Required work — Using the entries below, copy out all lines where "Pregunta" is found.

Source data —
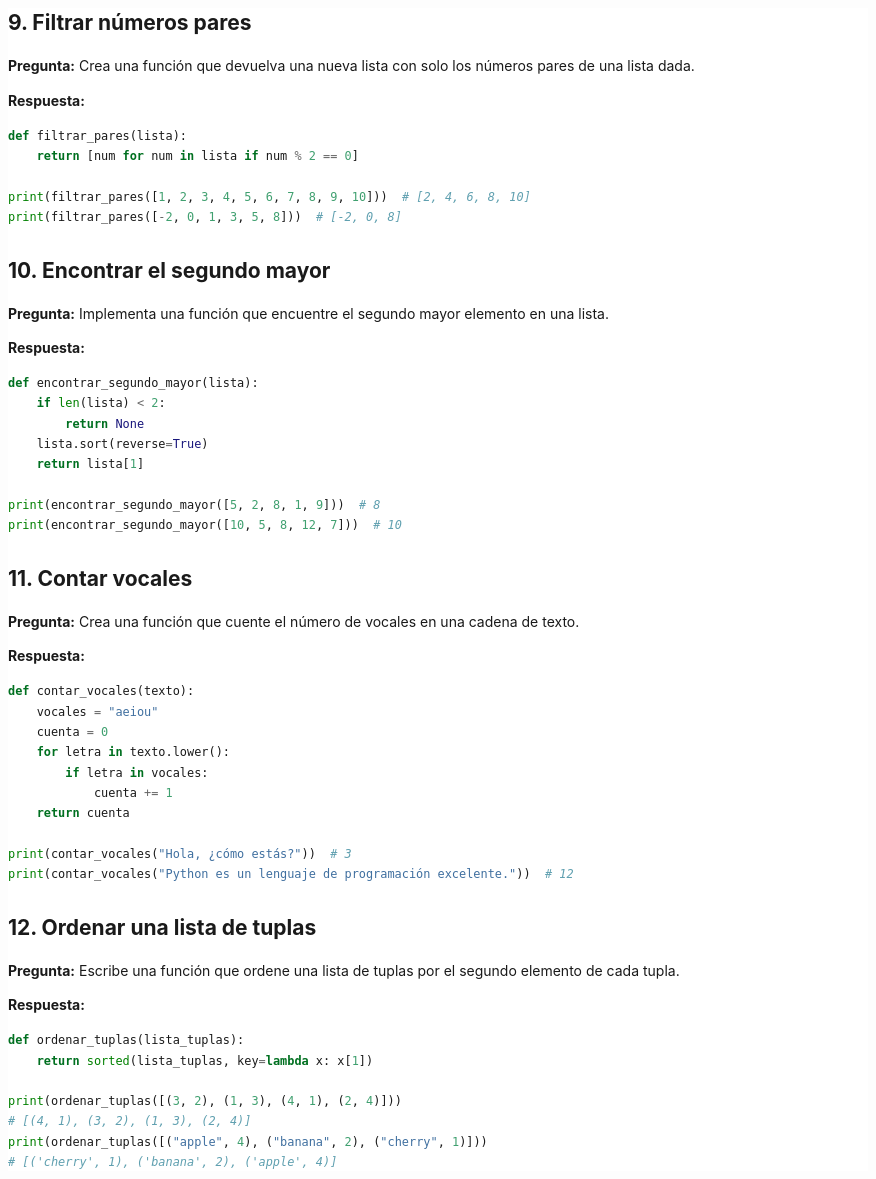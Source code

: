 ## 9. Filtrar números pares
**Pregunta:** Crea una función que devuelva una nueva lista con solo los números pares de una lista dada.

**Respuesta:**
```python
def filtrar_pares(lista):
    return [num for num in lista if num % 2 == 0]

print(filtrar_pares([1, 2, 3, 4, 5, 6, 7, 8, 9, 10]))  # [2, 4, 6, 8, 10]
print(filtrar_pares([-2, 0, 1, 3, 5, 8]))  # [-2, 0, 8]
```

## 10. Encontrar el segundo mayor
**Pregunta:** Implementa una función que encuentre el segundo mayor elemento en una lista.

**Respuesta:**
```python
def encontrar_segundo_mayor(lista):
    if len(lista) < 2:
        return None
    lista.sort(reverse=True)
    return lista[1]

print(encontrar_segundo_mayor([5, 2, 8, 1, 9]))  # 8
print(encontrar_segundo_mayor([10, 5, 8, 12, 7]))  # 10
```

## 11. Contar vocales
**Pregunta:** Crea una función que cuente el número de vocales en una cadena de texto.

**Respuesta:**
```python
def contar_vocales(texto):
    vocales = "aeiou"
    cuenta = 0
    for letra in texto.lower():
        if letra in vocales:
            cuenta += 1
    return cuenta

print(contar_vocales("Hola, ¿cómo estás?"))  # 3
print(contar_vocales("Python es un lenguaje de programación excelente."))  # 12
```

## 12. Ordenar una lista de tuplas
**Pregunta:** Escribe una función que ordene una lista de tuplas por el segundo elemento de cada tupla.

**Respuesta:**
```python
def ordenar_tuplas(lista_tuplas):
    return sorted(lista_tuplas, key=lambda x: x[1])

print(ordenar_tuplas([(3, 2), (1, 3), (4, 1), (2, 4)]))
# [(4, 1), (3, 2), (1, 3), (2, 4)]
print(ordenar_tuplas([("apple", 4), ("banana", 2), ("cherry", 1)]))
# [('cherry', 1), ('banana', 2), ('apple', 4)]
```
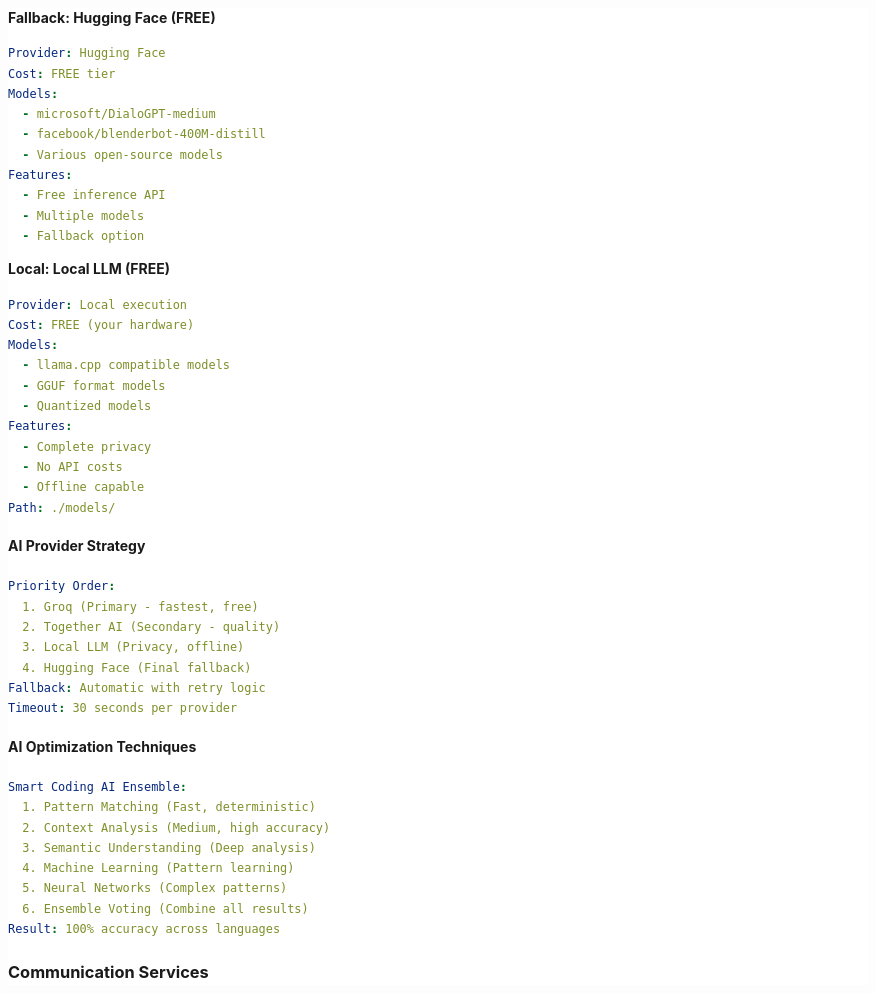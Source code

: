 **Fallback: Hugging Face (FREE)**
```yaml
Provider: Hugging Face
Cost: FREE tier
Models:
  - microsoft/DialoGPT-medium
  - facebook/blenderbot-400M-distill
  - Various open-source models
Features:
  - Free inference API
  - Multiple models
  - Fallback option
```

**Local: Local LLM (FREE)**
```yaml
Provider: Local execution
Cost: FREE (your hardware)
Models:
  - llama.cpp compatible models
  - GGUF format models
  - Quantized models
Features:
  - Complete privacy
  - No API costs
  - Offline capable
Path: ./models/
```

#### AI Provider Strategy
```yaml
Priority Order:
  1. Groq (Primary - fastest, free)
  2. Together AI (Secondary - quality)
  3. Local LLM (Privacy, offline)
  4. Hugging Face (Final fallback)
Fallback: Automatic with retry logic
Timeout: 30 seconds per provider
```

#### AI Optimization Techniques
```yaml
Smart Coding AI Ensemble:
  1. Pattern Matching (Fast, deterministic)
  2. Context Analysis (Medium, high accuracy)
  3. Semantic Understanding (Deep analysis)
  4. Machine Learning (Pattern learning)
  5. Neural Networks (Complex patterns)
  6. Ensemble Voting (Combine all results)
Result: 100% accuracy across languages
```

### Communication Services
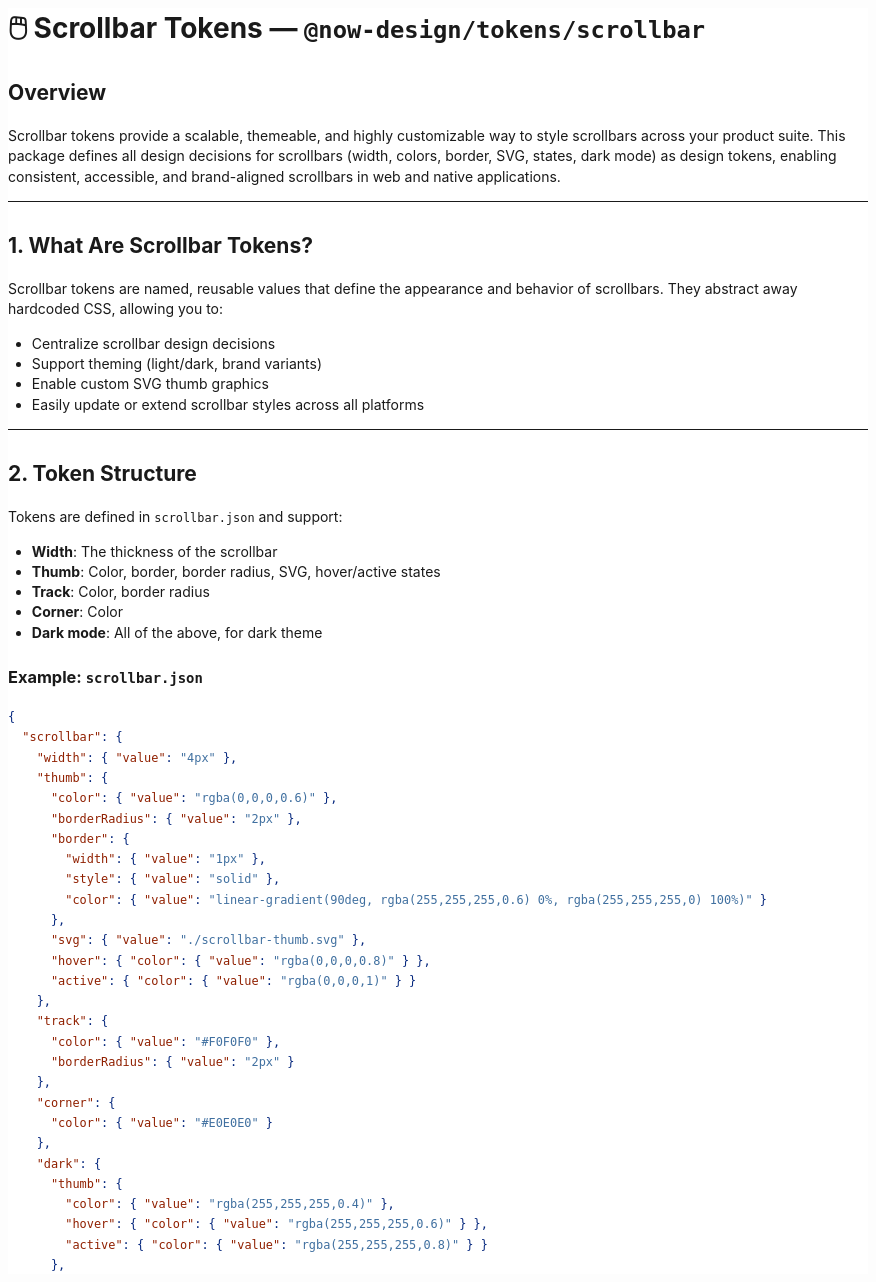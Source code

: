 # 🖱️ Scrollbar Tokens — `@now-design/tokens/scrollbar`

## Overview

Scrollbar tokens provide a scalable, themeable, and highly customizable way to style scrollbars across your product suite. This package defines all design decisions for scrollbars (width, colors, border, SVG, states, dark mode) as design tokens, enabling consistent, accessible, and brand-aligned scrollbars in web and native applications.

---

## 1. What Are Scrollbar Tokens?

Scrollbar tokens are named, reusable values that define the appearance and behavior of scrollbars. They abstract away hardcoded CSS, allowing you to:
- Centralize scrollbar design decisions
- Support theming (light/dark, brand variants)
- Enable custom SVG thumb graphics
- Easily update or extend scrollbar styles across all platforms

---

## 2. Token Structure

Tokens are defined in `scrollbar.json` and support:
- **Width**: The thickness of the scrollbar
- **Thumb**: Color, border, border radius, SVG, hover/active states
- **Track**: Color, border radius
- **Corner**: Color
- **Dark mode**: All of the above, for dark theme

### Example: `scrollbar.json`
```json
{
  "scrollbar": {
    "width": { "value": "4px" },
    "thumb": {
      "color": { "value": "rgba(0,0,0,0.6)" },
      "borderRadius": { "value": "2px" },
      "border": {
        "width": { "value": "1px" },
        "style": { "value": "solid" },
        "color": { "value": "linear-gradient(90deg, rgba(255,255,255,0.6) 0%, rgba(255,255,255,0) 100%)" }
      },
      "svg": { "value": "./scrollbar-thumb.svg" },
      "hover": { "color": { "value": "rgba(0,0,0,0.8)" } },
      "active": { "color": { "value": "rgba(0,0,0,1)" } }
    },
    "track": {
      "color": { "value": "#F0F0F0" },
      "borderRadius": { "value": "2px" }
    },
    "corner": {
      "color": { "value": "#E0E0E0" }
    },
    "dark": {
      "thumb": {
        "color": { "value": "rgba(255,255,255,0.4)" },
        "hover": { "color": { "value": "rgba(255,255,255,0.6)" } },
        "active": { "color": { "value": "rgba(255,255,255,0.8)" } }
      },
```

Problem solution —
**Pregunta:** Crea una función que devuelva una nueva lista con solo los números pares de una lista dada.
**Pregunta:** Implementa una función que encuentre el segundo mayor elemento en una lista.
**Pregunta:** Crea una función que cuente el número de vocales en una cadena de texto.
**Pregunta:** Escribe una función que ordene una lista de tuplas por el segundo elemento de cada tupla.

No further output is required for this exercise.